Assenza recalls the origins of Caffè Sicilia, telling me that when it was founded over a century ago, there existed only a local market and local producers, and everything would arrive at the café from the surrounding area. His family were farmers living in the country. His father had planted a garden with tomatoes, peppers, peaches, apricots, plums, thyme, violet and jasmine and Assenza had learned from an early age the care needed to grow and use ingredients.
When Assenza was a child, Caffè Sicilia was owned by his maternal aunt and entrusted to pastry chef Roberto Giusto. The café was his playground, where he would run to after school and where Roberto would give him chores in the kitchen and talk to him about life in Noto and at Caffè Sicilia. At seventeen, Assenza left to study agriculture in Bologna, where he met his future wife and lived for several years until his sick aunt could no longer manage the café. He made the decision to return to Noto and worked under Roberto’s tutelage, learning that to be a good pastry chef one must first understand the ingredients and respect the land from where they come, values that his father had instilled in him as a young child.
It was Assenza’s commitment to continue working by these values that helped Caffè Sicilia survive the most difficult of times, including when the commercialization of agricultural lands led consumers to prefer preserved over fresh foods. Determined to prove to customers that there is a difference between a commercial product and a fresh one, Assenza had turned to the coveted Sicilian apricot. The recipe for apricot marmalade had remained the same at Caffè Sicilia for 125 years but Assenza decided to reduce its sugar content to make it more current and to respect and bring out the superior taste and quality of the fruit. He began to do the same with all other Caffè Sicilia recipes and reevaluated his idea of agency for change. This proved a success. “I never use the word tradition,” he tells me. “It’s not interesting, it’s a commodity. The secret is culture in the place of tradition. Tradition is something that is not necessary because it does not give you the possibility to change. If you apply culture in place of tradition, you can change and improve and achieve the highest quality,” he firmly states.

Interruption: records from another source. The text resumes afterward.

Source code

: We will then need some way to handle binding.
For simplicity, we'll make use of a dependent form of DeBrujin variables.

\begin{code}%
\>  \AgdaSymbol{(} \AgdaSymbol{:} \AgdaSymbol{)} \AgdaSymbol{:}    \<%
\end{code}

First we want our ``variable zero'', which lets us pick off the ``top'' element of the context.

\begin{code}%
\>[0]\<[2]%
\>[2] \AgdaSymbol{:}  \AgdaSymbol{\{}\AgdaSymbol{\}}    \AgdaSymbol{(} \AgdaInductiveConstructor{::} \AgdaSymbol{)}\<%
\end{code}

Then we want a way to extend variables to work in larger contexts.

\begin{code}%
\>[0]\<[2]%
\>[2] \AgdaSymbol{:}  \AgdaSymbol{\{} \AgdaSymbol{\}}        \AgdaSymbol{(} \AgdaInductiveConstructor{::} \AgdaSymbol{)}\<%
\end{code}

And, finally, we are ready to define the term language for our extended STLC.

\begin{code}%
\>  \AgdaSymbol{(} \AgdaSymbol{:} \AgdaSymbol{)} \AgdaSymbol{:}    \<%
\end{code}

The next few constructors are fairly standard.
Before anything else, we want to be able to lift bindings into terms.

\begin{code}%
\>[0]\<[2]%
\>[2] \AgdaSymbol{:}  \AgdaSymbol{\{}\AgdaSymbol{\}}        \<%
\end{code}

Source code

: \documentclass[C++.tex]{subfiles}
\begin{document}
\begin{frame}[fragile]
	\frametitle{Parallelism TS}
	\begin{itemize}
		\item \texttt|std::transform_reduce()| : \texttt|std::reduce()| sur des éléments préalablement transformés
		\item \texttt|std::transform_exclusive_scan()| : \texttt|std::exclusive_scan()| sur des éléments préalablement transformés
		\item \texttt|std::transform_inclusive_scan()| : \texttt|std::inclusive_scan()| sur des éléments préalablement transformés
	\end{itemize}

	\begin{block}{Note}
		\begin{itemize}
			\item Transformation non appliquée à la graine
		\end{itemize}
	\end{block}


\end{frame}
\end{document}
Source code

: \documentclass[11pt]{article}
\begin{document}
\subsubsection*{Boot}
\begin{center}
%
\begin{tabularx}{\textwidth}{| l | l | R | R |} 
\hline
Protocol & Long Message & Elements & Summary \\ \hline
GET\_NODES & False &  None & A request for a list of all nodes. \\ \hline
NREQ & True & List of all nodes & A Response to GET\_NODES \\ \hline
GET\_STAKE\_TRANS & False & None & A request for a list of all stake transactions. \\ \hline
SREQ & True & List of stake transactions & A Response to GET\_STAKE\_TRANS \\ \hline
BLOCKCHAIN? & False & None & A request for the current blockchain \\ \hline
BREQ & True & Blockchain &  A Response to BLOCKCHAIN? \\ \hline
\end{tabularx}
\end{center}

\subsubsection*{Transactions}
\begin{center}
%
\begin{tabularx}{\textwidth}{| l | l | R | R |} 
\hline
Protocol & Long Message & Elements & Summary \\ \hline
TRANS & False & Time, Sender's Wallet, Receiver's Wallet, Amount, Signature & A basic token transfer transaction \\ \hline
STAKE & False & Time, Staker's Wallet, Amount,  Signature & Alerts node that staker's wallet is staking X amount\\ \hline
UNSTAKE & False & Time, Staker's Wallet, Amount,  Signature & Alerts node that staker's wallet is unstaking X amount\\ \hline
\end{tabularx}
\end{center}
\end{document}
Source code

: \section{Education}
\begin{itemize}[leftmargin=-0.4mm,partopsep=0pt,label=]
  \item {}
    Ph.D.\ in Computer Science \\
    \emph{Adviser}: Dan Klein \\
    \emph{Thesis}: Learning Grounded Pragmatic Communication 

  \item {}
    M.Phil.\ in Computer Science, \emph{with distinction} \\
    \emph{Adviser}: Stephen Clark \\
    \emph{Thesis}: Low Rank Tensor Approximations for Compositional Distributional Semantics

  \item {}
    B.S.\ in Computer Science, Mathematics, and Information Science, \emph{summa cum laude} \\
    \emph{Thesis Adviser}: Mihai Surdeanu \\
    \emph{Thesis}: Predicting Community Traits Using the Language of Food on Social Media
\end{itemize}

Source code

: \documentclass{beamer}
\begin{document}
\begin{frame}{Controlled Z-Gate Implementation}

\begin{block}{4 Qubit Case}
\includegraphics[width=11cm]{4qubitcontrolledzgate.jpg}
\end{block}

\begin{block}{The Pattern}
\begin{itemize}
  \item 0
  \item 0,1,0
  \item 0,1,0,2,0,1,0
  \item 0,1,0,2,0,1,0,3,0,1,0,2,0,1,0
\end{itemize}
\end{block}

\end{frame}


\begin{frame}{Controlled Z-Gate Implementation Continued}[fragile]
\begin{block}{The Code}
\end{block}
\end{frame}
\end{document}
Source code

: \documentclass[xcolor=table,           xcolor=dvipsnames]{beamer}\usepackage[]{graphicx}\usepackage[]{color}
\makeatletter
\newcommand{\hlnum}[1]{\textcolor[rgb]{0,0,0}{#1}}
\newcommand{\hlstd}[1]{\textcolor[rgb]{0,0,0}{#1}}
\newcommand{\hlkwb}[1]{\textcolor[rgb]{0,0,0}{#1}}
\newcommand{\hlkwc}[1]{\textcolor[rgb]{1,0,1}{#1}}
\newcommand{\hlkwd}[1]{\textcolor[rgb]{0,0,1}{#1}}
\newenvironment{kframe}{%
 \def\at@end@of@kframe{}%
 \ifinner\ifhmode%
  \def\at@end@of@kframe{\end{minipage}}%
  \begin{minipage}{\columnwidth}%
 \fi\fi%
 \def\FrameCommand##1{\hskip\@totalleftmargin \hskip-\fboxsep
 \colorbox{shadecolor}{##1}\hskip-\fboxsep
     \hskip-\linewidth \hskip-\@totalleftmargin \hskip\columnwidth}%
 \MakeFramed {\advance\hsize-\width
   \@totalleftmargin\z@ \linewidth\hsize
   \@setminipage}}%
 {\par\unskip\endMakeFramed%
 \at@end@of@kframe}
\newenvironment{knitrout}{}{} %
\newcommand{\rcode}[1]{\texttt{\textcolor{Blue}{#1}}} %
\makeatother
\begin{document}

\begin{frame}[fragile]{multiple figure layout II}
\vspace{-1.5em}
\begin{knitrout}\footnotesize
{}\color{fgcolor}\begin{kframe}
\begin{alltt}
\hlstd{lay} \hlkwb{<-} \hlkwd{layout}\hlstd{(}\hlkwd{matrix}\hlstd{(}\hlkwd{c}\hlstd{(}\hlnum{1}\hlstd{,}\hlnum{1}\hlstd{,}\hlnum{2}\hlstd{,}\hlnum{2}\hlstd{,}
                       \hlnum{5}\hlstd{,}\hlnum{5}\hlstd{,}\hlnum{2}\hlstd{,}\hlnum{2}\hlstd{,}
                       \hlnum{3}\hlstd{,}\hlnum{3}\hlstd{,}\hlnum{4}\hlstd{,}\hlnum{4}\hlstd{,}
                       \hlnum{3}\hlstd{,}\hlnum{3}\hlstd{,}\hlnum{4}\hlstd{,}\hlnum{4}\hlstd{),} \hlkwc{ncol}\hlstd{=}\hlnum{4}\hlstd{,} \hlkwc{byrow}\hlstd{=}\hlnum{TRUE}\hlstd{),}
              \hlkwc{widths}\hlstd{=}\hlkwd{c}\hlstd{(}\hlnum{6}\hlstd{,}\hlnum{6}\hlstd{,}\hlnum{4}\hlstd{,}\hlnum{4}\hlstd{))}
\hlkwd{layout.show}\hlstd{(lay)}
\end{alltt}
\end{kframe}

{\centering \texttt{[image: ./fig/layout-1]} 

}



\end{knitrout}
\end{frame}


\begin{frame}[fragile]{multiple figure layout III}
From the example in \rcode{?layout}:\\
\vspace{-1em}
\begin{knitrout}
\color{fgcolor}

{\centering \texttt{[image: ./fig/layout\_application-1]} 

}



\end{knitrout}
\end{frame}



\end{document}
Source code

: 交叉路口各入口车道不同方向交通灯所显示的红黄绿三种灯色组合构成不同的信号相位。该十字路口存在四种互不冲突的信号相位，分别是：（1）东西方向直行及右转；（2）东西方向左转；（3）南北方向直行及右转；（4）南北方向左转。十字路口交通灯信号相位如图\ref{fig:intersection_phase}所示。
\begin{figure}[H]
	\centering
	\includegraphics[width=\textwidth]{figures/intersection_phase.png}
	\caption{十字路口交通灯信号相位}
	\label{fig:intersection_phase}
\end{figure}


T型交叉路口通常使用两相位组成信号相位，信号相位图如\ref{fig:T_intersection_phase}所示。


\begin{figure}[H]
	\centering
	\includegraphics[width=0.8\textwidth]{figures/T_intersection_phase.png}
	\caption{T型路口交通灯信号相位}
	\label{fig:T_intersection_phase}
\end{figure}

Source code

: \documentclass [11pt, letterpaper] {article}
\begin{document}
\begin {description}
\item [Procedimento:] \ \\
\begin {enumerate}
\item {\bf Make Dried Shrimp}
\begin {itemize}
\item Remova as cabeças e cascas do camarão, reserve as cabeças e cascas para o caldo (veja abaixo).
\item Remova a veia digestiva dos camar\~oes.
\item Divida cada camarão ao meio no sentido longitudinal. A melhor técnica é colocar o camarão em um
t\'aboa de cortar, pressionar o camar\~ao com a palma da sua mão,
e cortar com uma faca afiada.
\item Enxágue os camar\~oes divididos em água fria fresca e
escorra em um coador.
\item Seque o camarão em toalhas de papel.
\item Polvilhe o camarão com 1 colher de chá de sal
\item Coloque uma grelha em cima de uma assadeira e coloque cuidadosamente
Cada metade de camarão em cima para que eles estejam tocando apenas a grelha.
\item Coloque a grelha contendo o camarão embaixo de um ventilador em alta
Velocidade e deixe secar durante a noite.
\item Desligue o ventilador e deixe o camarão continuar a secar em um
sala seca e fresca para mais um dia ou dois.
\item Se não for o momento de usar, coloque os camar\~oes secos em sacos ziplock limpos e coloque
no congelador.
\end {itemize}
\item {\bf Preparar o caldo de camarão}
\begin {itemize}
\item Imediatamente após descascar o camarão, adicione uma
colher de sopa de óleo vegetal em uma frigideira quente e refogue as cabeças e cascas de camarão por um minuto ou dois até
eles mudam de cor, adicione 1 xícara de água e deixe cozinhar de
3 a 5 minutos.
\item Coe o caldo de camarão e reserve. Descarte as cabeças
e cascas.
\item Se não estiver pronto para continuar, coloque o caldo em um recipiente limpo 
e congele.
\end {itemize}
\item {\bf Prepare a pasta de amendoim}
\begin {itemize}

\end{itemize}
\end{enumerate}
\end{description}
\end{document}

Assenza is a busy man, yet he is generous with his time. When my granita e brioscia – Sicily’s most enduring breakfast tradition – arrives, and to ensure that I perform the ritual of eating it correctly, he tears a piece of the sweet bun with his own hands, scoops up the first bite full of the accompanying almond-flavoured, semi-frozen dessert, and hands it to me. The icy treat is dense and creamy; the taste of the sweet nut is robust, not overpowering. Sicily’s precious Romana almonds, in fact, feature prominently on Caffè Sicilia’s menu, their higher percentage of fat producing softer products. “My cultural approach is made and based on the use of local almonds,” he informs.

Today, Assenza continues to be a champion of the raw materials of his land and is widely respected for his commitment to sourcing ingredients from local producers and using them in a way that brings out their natural flavour and quality to produce the best versions of quintessential Sicilian pastries and sweets. When I ask him about the longevity of Caffè Sicilia, he replies: “The secret to the success of Caffe Sicilia is the same secret to the success of cannolo and cassato (Sicily’s most historic and beloved desserts). It is to allow culture to drive across time. Caffe Sicilia is a historical place with one century of life that is now in its 5th generation. Each generation brings their own contemporary touch according to people’s tastes, products available, etc. So we live and work in the contemporary while having the roots in the past but the mind and the eyes always looking to and working for the future.”